CODEWITHSUNDEEP
cloopssyntaxcomma-operator
Semih Kekül
Semih Kekül

Reputation: 407

What happens when there is multiple expressions in the condition part of a for loop seperated by commas?

I have an infinite loop here, but why?

int end = 5;
for(int i = 0; i < end, printf("at condition i=%d\n",i); ++i) 
{
    printf("inside i=%d\n",i);
}

Upvotes: 2

Views: 217

Answers (6)

Jeyaram
Jeyaram

Reputation: 9484

If compiled with -Wall, 

warning: left-hand operand of comma expression has no effect

So i < end has no effect. printf() return no.of characters it printed.
Based on return value(Non zero value here), infinite loop occurs.

Upvotes: 2

Bart Friederichs
Bart Friederichs

Reputation: 33533

The left operand of the comma operator is evaluated as a void expression, the evaluated result of a comma operator is the result of the right operand. So the "if" part of your for loop looks at the result of the printf, which is higher than zero, meaning it will never end.

You can fix it by swapping them:

int end = 5;
for(int i = 0; printf("at condition i=%d\n",i), i < end; ++i) 
{
    printf("inside i=%d\n",i);
}

But better is to not do this at all. It is not very readable.

Upvotes: 5

haccks
haccks

Reputation: 106092

You need to learn about comma operator. The result of comma expression is the result of right operand. In controlling expression i < end, printf("at condition i=%d\n",i), i < end is evaluated and its result is discarded.
So, the loop is controlled by the value of the expression printf("at condition i=%d\n",i) which returns number of characters that it prints and hence it evaluated always as true here and results in an infinite loop.

Upvotes: 2

John Bode
John Bode

Reputation: 123558

In the expression i < end, printf("at condition i=%d\n"), the comma operator causes the two expressions to be evaluated in sequence, but the result of the first expression is discarded, and only the result of printf is used to control the loop. Since printf will always return non-zero for that format string, the loop never terminates.

Use && instead:

for (int i = 0; i < end && printf("at condition i=%d\n"); i++)

Upvotes: 0

Yu Hao
Yu Hao

Reputation: 122453

The comma operator expression i < end, printf("at condition i=%d\n",i) is used as condition. Its value is its right operand, which is the return value of printf.
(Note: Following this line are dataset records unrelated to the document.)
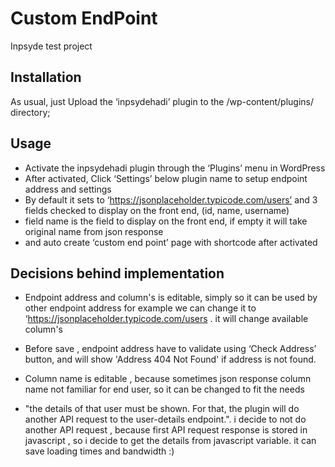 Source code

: # Custom EndPoint

Inpsyde test project

## Installation

As usual, just Upload the ‘inpsydehadi’ plugin to the /wp-content/plugins/ directory;



## Usage

* Activate the inpsydehadi plugin through the ‘Plugins’ menu in WordPress
* After activated, Click ‘Settings’ below plugin name to setup endpoint address and settings
* By default it sets to ‘https://jsonplaceholder.typicode.com/users’ and 3 fields checked to display on the front end, (id, name, username)
* field name is the field to display on the front end, if empty it will take original name from json response
* and auto create ‘custom end point’ page with shortcode after activated


## Decisions behind implementation
* Endpoint address and column's is editable, simply so it can be used by other endpoint address for example we can change it to ‘https://jsonplaceholder.typicode.com/users . it will change available column's 
* Before save , endpoint address have to validate using ‘Check Address’ button, and will show 'Address 404 Not Found' if address is not found.
* Column name is editable , because sometimes json response column name not familiar for end user, so it can be changed to fit the needs

* "the details of that user must be shown. For that, the plugin will do another API request to the user-details endpoint.". i decide to not do another API request , because first API request response is stored in javascript , so i decide to get the details from javascript variable. it can save loading times and bandwidth :) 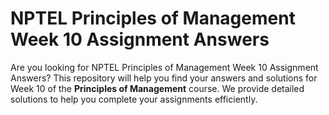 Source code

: # NPTEL Principles of Management Week 10 Assignment Answers

Are you looking for NPTEL Principles of Management Week 10 Assignment Answers? This repository will help you find your answers and solutions for Week 10 of the **Principles of Management** course. We provide detailed solutions to help you complete your assignments efficiently. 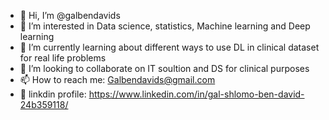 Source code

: - 👋 Hi, I’m @galbendavids
- 👀 I’m interested in Data science, statistics, Machine learning and Deep learning
- 🌱 I’m currently learning about different ways to use DL in clinical dataset for real life problems
- 💞️ I’m looking to collaborate on IT soultion and DS for clinical purposes
- 📫 How to reach me: Galbendavids@gmail.com
- 👋 linkdin profile: https://www.linkedin.com/in/gal-shlomo-ben-david-24b359118/
<!---
galbendavids/galbendavids is a ✨ special ✨ repository because its `README.md` (this file) appears on your GitHub profile.
You can click the Preview link to take a look at your changes.
--->
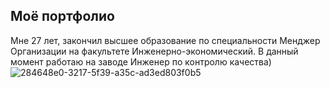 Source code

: ## Моё портфолио 

Мне 27 лет, закончил высшее образование по специальности Менджер Организации на факультете Инженерно-экономический. В данный момент работаю на заводе Инженер по контролю качества) 
![284648e0-3217-5f39-a35c-ad3ed803f0b5](https://user-images.githubusercontent.com/120102051/207872852-a3f5f1b5-1719-4ac7-a59b-01eef9cadd33.jpeg)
The return value of printf is the number of characters it outputs, that's never zero in this case, so it's an infinite loop.

Upvotes: 3

Ilya
Ilya

Reputation: 4689

Because

1) i < end, printf("at condition i=%d\n",i) returns the same value as printf("at condition i=%d\n",i).

2) printf() returns number of printed characters (it is not zero in this case)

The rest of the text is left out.